También a nosotros el Señor quiere levantarnos de la postración en estos momentos dramáticos. Él está dormido en la popa de la barca. Pidámosle que despierte. ¡Despierta Señor, salvador nuestro! ¡No cierres los oídos ante nuestra angustia! Pero los primeros, sin embargo, que debemos despertar somos nosotros. ¡Mucho nos habíamos alejado del Señor! Nos hemos olvidado de Él y hemos organizado nuestra vida la margen de Él y de su amor. La pandemia que estamos padeciendo es una invitación apremiante a convertirnos, a volver a Dios. Es una llamada a la fe, a ir a Él, a confiar en Él y entregarnos a Él. De este modo, este tiempo de prueba se convertirá en un tiempo de gracia, tiempo de enderezar el rumbo de nuestra vida y de convertirnos al Señor y a nuestros hermanos. Invitemos a Jesús a subir de nuevo a la barca de nuestra vida. Entreguémosle el timón para que la guie. Entreguémosle nuestros temores y nuestra angustia para que los venza. Con Jesús nunca naufragaremos. Su Cruz es el ancla que nos salva.
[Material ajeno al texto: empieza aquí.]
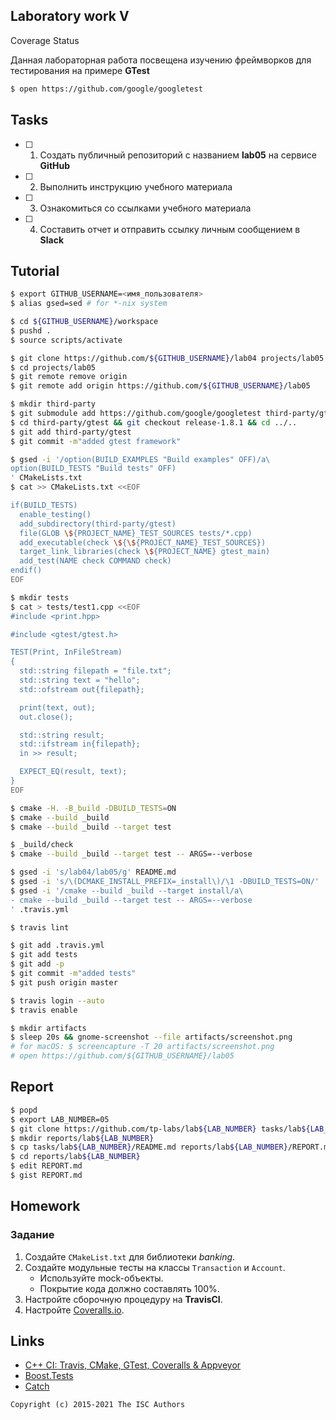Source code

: ## Laboratory work V

Coverage Status


Данная лабораторная работа посвещена изучению фреймворков для тестирования на примере **GTest**

```sh
$ open https://github.com/google/googletest
```

## Tasks

- [ ] 1. Создать публичный репозиторий с названием **lab05** на сервисе **GitHub**
- [ ] 2. Выполнить инструкцию учебного материала
- [ ] 3. Ознакомиться со ссылками учебного материала
- [ ] 4. Составить отчет и отправить ссылку личным сообщением в **Slack**

## Tutorial

```sh
$ export GITHUB_USERNAME=<имя_пользователя>
$ alias gsed=sed # for *-nix system
```

```sh
$ cd ${GITHUB_USERNAME}/workspace
$ pushd .
$ source scripts/activate
```

```sh
$ git clone https://github.com/${GITHUB_USERNAME}/lab04 projects/lab05
$ cd projects/lab05
$ git remote remove origin
$ git remote add origin https://github.com/${GITHUB_USERNAME}/lab05
```

```sh
$ mkdir third-party
$ git submodule add https://github.com/google/googletest third-party/gtest
$ cd third-party/gtest && git checkout release-1.8.1 && cd ../..
$ git add third-party/gtest
$ git commit -m"added gtest framework"
```

```sh
$ gsed -i '/option(BUILD_EXAMPLES "Build examples" OFF)/a\
option(BUILD_TESTS "Build tests" OFF)
' CMakeLists.txt
$ cat >> CMakeLists.txt <<EOF

if(BUILD_TESTS)
  enable_testing()
  add_subdirectory(third-party/gtest)
  file(GLOB \${PROJECT_NAME}_TEST_SOURCES tests/*.cpp)
  add_executable(check \${\${PROJECT_NAME}_TEST_SOURCES})
  target_link_libraries(check \${PROJECT_NAME} gtest_main)
  add_test(NAME check COMMAND check)
endif()
EOF
```

```sh
$ mkdir tests
$ cat > tests/test1.cpp <<EOF
#include <print.hpp>

#include <gtest/gtest.h>

TEST(Print, InFileStream)
{
  std::string filepath = "file.txt";
  std::string text = "hello";
  std::ofstream out{filepath};

  print(text, out);
  out.close();

  std::string result;
  std::ifstream in{filepath};
  in >> result;

  EXPECT_EQ(result, text);
}
EOF
```

```sh
$ cmake -H. -B_build -DBUILD_TESTS=ON
$ cmake --build _build
$ cmake --build _build --target test
```

```sh
$ _build/check
$ cmake --build _build --target test -- ARGS=--verbose
```

```sh
$ gsed -i 's/lab04/lab05/g' README.md
$ gsed -i 's/\(DCMAKE_INSTALL_PREFIX=_install\)/\1 -DBUILD_TESTS=ON/' .travis.yml
$ gsed -i '/cmake --build _build --target install/a\
- cmake --build _build --target test -- ARGS=--verbose
' .travis.yml
```

```sh
$ travis lint
```

```sh
$ git add .travis.yml
$ git add tests
$ git add -p
$ git commit -m"added tests"
$ git push origin master
```

```sh
$ travis login --auto
$ travis enable
```

```sh
$ mkdir artifacts
$ sleep 20s && gnome-screenshot --file artifacts/screenshot.png
# for macOS: $ screencapture -T 20 artifacts/screenshot.png
# open https://github.com/${GITHUB_USERNAME}/lab05
```

## Report

```sh
$ popd
$ export LAB_NUMBER=05
$ git clone https://github.com/tp-labs/lab${LAB_NUMBER} tasks/lab${LAB_NUMBER}
$ mkdir reports/lab${LAB_NUMBER}
$ cp tasks/lab${LAB_NUMBER}/README.md reports/lab${LAB_NUMBER}/REPORT.md
$ cd reports/lab${LAB_NUMBER}
$ edit REPORT.md
$ gist REPORT.md
```

## Homework

### Задание
1. Создайте `CMakeList.txt` для библиотеки *banking*.
2. Создайте модульные тесты на классы `Transaction` и `Account`.
    * Используйте mock-объекты.
    * Покрытие кода должно составлять 100%.
3. Настройте сборочную процедуру на **TravisCI**.
4. Настройте [Coveralls.io](https://coveralls.io/).

## Links

- [C++ CI: Travis, CMake, GTest, Coveralls & Appveyor](http://david-grs.github.io/cpp-clang-travis-cmake-gtest-coveralls-appveyor/)
- [Boost.Tests](http://www.boost.org/doc/libs/1_63_0/libs/test/doc/html/)
- [Catch](https://github.com/catchorg/Catch2)

```
Copyright (c) 2015-2021 The ISC Authors
```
Estamos comenzando la Semana Santa. Vivámosla con intensidad y fervor en nuestro hogar como iglesia doméstica, participando todos los miembros de la familia en las celebraciones litúrgicas a través de los medios. Es una oportunidad preciosa de vivirlas juntos. Vamos a vivir un año más la Pascua, es decir, el paso del Señor de este mundo al Padre, que es al mismo tiempo el paso del Señor junto a nosotros, a la vera de nuestra vida, para transformarla, recrearla, humanizarla y convertirla. El Señor está llamando ya a nuestra puerta. Abrámosla de par en par, de modo que quien resucita para la Iglesia y para el mundo en la Pascua florida, resucite también en nuestros corazones y en nuestras vidas. Sólo así experimentaremos la verdadera alegría de la Pascua. Este es mi deseo para todos vosotros, queridos hermanos y hermanas teleespectadores. Este es mi deseo también para todos los cristianos de la Archidiócesis en los umbrales de la Semana Mayor. Así sea.